After training, cross-validation, and testing, COVID-XIX-Net achieved an accuracy of 99.9% with precision and recall of 0.99 for the X-ray dataset, and an accuracy, precision, and recall of 89.9%, 0.97 and 0.90 respectively for the case of ultrasound dataset. Results are compared against recent literature showing promising results and great potential with only 24.6M parameters. This work can be further developed and trained to assist medical practitioners in diagnosing COVID-19 cases.

Author Biographies

Marwa Kandil, Kuwait University

received B.E. degree in computer engineering from the American University of Kuwait, Kuwait in 2018. She is currently pursuing the M.Sc. degree in computer engineering at Kuwait University, Kuwait. From 2017 to 2019, she worked as Research Assistant with American University of Kuwait. During her time as Research Assistant she published two conference papers and one Journal article. Her research interests include image classification and segmentation using machine learning, artificial intelligence, internet of things technologies, vehicular ad-hoc networks and the use of artificial intelligence with wireless sensor networks. Currently, she has been working as a Teaching Assistant at Kuwait University, Kuwait.

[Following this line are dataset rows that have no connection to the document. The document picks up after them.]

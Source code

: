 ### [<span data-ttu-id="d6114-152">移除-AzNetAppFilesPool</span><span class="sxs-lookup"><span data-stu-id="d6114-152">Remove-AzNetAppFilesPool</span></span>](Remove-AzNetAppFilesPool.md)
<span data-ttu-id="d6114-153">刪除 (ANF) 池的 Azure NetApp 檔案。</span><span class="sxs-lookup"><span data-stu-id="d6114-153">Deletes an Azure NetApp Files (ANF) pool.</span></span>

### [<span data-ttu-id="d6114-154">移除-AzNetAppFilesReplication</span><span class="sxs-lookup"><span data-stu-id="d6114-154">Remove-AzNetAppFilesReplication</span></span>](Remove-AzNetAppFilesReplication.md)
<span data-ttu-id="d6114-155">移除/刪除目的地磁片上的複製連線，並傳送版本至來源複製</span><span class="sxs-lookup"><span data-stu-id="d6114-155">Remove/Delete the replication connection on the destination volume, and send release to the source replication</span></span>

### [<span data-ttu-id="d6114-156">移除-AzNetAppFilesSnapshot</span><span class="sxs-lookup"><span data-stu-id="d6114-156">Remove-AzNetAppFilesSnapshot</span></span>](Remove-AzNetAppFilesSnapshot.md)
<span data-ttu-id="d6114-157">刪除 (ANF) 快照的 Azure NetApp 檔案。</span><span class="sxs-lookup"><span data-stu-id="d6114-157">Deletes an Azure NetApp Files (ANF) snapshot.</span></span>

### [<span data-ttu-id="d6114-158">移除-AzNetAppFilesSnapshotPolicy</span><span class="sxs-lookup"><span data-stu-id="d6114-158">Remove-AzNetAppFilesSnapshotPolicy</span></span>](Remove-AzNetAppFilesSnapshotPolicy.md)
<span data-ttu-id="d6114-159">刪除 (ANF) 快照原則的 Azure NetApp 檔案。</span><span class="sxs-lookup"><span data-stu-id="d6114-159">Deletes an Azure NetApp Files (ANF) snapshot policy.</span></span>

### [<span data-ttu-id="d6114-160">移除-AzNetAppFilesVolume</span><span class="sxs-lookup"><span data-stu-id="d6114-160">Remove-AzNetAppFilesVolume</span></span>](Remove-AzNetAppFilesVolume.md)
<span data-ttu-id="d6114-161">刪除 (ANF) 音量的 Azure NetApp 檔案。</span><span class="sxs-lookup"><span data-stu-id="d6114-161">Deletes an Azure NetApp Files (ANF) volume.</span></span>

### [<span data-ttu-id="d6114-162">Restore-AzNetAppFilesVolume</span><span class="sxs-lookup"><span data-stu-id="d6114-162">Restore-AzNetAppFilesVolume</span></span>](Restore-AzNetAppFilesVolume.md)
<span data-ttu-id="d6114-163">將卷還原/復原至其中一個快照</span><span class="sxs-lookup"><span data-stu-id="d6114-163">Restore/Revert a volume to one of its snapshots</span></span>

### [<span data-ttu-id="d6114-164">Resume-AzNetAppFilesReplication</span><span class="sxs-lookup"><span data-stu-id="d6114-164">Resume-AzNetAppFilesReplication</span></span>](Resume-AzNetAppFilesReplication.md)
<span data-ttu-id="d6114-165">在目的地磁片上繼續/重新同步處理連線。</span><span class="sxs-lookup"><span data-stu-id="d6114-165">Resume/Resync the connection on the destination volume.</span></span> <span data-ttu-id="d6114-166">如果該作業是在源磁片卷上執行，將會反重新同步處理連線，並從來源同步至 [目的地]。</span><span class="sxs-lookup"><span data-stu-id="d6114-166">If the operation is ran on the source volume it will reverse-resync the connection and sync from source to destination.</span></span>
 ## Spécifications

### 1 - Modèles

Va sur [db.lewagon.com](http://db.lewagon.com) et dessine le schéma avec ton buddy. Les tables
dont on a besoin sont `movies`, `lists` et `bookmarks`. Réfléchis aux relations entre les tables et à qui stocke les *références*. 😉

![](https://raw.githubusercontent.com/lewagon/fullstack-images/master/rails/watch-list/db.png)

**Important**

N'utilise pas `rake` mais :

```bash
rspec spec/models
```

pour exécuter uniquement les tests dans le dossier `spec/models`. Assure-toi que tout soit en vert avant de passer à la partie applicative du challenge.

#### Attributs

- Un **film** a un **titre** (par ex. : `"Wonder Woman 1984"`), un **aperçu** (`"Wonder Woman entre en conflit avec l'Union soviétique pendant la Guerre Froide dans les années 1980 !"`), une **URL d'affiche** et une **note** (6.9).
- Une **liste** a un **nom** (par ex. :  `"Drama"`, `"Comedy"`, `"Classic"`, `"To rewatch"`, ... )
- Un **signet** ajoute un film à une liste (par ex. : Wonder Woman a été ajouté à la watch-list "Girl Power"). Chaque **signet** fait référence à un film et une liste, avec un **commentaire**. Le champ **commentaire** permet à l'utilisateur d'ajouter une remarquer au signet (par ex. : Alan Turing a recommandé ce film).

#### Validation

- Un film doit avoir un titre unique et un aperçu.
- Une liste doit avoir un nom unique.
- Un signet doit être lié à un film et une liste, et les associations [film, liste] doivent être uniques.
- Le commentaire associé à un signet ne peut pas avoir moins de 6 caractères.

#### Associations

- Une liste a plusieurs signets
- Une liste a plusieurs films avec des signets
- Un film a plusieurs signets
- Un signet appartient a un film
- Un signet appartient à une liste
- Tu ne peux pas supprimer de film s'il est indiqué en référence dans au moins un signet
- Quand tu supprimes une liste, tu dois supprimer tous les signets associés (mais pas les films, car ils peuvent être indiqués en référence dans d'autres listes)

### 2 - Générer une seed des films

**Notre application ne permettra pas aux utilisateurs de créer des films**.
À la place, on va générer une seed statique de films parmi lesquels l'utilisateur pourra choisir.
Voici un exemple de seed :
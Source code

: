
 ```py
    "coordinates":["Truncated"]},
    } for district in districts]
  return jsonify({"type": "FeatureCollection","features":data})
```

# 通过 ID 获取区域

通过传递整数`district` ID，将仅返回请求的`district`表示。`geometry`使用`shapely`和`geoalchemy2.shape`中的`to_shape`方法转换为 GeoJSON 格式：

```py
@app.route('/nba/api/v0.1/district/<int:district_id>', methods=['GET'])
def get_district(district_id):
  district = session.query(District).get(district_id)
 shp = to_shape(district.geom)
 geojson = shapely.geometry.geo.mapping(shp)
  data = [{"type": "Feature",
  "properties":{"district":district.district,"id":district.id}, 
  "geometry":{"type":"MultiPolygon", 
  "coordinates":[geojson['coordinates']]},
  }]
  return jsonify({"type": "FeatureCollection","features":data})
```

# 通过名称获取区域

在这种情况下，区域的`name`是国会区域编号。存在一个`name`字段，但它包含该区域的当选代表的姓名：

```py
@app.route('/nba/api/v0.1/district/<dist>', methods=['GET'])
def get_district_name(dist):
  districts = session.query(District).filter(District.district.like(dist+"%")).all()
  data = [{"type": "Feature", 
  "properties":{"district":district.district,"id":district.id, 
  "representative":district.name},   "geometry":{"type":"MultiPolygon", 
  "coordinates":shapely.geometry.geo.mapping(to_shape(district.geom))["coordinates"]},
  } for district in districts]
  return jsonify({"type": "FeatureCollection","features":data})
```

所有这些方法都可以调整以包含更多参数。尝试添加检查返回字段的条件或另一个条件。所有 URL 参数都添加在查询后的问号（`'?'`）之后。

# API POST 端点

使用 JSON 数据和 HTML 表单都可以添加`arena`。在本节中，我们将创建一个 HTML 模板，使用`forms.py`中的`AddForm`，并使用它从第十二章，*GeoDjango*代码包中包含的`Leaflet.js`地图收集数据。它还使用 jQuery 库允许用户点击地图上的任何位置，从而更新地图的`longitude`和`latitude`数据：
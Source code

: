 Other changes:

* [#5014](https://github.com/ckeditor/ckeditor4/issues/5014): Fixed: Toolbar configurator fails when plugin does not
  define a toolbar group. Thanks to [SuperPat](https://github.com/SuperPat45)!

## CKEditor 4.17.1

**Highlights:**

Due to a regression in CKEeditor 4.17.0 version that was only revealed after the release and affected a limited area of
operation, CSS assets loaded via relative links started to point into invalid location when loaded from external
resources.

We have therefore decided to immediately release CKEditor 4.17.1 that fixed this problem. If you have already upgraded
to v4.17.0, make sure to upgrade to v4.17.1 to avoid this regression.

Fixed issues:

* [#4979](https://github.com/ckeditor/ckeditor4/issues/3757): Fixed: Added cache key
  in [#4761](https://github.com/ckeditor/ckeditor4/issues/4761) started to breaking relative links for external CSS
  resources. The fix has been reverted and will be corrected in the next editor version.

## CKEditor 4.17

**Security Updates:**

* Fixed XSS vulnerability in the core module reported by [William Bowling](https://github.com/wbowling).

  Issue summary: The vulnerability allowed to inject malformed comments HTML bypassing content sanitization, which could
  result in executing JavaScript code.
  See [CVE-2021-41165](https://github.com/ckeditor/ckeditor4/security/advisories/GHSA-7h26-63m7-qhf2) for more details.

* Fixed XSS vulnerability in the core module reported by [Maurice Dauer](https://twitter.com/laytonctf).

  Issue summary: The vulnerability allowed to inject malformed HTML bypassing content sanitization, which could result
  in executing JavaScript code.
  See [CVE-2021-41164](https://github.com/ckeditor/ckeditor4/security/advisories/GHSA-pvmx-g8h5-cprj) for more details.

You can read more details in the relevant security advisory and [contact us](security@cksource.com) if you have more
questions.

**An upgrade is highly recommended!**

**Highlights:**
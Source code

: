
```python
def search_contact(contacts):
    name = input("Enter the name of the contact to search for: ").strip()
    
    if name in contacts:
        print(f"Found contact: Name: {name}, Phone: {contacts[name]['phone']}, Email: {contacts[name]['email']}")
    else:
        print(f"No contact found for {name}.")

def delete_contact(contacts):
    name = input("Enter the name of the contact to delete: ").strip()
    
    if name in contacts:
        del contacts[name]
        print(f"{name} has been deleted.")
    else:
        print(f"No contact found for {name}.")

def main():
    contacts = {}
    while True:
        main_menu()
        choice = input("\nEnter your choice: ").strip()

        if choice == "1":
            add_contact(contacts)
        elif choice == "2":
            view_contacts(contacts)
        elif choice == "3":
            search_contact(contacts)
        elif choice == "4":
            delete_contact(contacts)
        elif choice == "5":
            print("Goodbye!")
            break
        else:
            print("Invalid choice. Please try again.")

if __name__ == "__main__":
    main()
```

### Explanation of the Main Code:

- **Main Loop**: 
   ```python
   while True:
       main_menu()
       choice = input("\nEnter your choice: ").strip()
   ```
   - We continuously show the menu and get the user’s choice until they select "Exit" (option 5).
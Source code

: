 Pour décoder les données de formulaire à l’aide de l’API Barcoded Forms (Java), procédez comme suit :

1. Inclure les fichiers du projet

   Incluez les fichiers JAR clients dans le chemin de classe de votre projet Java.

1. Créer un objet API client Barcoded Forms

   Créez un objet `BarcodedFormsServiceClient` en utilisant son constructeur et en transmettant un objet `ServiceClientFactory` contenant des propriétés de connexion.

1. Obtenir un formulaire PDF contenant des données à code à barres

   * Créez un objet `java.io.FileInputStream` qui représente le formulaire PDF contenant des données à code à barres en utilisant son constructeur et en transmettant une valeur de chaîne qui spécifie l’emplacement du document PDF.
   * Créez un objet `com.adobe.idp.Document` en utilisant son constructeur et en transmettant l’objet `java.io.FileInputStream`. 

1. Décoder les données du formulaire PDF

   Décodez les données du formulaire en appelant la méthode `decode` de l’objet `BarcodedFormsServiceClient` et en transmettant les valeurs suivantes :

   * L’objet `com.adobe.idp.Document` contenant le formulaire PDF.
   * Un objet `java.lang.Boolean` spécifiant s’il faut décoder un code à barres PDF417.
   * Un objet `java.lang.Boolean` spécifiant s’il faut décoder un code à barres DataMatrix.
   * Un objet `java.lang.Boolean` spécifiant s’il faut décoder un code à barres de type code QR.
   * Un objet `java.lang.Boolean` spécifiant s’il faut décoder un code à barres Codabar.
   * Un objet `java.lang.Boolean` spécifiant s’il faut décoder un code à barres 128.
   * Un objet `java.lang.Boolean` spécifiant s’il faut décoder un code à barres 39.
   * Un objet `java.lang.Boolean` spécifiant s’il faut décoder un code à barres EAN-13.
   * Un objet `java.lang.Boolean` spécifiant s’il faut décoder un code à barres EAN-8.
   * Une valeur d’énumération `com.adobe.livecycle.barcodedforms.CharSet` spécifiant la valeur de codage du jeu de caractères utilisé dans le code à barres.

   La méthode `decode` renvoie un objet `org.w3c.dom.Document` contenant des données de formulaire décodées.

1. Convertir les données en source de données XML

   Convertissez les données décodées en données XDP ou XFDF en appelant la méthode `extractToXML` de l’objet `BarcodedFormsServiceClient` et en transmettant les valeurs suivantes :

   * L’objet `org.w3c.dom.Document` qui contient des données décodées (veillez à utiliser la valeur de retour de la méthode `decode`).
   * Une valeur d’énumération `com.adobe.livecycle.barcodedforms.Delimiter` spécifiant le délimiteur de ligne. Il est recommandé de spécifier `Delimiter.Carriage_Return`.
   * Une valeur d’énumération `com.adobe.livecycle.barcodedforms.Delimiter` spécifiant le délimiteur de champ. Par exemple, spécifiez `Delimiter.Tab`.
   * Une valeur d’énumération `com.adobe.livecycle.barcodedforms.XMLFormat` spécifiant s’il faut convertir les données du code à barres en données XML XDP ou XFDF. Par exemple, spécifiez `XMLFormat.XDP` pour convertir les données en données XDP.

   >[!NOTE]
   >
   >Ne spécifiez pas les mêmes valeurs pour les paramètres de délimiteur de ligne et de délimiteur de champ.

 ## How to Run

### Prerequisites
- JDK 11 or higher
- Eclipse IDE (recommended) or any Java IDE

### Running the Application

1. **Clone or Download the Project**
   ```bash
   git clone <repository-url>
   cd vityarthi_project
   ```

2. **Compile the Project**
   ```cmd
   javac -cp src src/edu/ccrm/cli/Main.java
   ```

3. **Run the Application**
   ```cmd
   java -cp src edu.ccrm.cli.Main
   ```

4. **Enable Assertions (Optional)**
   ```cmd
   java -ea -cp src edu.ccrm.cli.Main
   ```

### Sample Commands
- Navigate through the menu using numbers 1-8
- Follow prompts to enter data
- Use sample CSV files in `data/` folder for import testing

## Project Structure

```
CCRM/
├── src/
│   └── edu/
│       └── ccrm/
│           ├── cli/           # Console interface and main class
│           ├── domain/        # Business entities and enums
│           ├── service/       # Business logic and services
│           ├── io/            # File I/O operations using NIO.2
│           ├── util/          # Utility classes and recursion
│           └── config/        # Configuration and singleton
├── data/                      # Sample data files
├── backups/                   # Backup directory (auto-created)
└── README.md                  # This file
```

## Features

Ali Kelkawi, Kuwait University

received the B.E. degree in computer engineering from the American University of Kuwait, Kuwait in 2018. He is currently pursuing the M.Sc. degree in computer engineering at Kuwait University. He joined the Department of Computer Science, Gulf University for Science &Technology, Kuwait in 2018, where he is currently a Teaching Assistant. His research interests include evolutionary computation methods and artificial intelligence.

Imtiaz Ahmad, Kuwait University

received the B.Sc. degree in electrical engineering from the University of Engineering and Technology at Lahore, Pakistan, the M.Sc. degree in electrical engineering from the King Fahd University of Petroleum and Minerals, Dhahran, Saudi Arabia, and the Ph.D. degree in computer engineering from Syracuse University, Syracuse, NY, USA, in 1984, 1988, and 1992, respectively. Since 1992, he has been with the Department of Computer Engineering, Kuwait University, Kuwait, where he is currently a Professor. His research interests include the design automation of digital systems, high-level synthesis, distributed computing, machine learning and software-defined networks.

Mohammad Ghuloom Alfailakawi, College of Computing Sciences & Engineering

Computer Engineering Department

Associate Professor